_TASK PROMPT_
Would you copy out each line of the records below that includes the word "deusa"?

-------- INPUT DATA --------

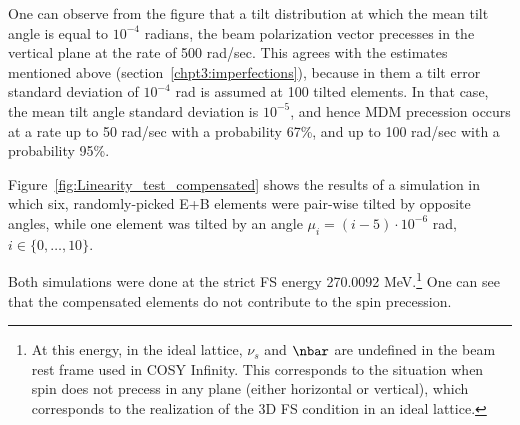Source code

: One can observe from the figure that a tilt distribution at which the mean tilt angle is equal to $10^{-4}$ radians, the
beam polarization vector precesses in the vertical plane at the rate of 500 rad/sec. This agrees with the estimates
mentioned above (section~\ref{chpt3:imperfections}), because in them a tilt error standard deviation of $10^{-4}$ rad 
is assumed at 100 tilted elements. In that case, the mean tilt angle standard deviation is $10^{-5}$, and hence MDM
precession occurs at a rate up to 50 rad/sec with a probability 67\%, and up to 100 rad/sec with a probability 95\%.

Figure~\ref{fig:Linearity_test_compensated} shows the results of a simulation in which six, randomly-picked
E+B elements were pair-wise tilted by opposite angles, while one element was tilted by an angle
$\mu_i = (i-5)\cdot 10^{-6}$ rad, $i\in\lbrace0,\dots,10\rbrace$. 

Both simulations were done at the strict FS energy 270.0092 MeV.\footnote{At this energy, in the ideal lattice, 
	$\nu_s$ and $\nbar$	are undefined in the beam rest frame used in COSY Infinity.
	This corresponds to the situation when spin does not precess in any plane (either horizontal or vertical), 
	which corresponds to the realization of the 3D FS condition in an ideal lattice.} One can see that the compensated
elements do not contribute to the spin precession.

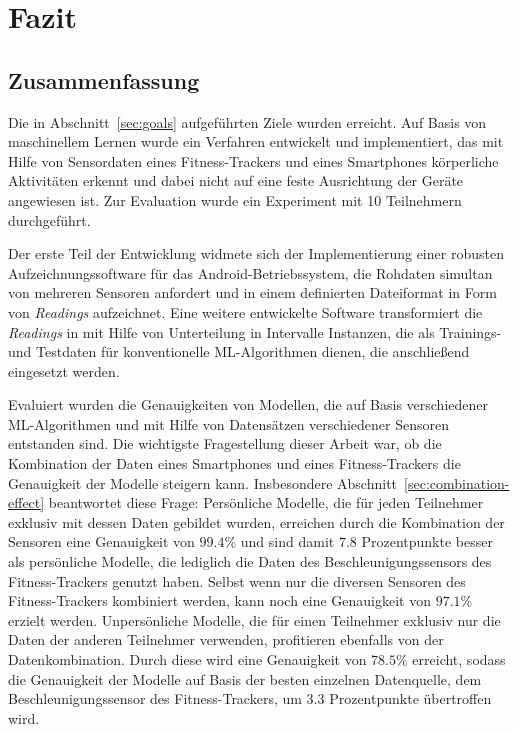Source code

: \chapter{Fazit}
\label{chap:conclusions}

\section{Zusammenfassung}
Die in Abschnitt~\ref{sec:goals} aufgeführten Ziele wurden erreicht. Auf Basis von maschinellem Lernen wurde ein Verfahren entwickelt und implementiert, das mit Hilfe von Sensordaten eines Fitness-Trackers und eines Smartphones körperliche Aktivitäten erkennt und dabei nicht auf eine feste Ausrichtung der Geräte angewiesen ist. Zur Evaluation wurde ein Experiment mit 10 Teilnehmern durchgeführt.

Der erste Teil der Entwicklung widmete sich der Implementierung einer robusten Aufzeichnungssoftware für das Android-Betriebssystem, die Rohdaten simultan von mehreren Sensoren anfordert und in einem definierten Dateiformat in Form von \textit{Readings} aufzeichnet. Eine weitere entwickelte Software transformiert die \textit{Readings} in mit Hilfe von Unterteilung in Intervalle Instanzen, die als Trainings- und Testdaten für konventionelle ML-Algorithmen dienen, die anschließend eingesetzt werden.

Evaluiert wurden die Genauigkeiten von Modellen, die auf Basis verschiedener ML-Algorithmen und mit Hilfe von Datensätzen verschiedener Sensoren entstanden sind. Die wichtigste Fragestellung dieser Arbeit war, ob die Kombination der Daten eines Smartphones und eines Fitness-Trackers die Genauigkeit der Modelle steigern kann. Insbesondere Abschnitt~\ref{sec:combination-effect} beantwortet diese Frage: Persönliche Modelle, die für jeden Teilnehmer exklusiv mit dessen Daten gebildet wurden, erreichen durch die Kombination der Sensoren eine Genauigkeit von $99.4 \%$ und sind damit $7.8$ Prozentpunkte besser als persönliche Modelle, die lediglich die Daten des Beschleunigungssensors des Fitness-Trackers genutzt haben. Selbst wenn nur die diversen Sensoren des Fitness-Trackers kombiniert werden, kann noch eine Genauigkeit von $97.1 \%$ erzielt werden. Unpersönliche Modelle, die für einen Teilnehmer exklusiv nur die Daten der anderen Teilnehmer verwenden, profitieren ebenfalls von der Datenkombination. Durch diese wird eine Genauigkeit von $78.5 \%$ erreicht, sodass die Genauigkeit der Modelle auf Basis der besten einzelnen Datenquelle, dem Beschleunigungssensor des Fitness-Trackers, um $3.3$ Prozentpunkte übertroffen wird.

--------
-------- INPUT DATA --------

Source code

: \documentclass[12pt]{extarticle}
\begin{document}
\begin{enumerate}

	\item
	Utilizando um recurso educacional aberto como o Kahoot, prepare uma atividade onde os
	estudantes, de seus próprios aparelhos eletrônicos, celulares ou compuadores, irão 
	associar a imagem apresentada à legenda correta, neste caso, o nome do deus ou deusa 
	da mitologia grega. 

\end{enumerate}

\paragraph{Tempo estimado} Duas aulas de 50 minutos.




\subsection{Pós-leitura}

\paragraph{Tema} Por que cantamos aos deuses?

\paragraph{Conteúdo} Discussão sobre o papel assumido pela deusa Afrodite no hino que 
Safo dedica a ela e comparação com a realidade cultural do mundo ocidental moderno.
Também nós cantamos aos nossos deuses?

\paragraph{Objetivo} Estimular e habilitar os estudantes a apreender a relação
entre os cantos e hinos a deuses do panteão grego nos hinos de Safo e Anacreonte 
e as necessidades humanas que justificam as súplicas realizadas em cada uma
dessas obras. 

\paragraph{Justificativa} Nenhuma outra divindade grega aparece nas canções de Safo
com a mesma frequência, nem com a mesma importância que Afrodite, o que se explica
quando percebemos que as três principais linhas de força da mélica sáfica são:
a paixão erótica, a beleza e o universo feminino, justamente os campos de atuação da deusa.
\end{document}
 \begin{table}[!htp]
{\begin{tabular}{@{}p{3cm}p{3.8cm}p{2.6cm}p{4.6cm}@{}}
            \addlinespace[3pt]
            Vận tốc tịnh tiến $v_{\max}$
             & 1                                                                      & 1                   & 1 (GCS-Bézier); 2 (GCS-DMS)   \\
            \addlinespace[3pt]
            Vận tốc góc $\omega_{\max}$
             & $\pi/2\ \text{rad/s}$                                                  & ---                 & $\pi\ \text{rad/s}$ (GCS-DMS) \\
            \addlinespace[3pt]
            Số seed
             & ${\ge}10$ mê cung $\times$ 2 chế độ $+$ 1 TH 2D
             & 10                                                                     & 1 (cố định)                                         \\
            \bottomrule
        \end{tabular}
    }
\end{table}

--------

_PROBLEM SOLUTION_
	associar a imagem apresentada à legenda correta, neste caso, o nome do deus ou deusa 
\paragraph{Conteúdo} Discussão sobre o papel assumido pela deusa Afrodite no hino que 
a paixão erótica, a beleza e o universo feminino, justamente os campos de atuação da deusa.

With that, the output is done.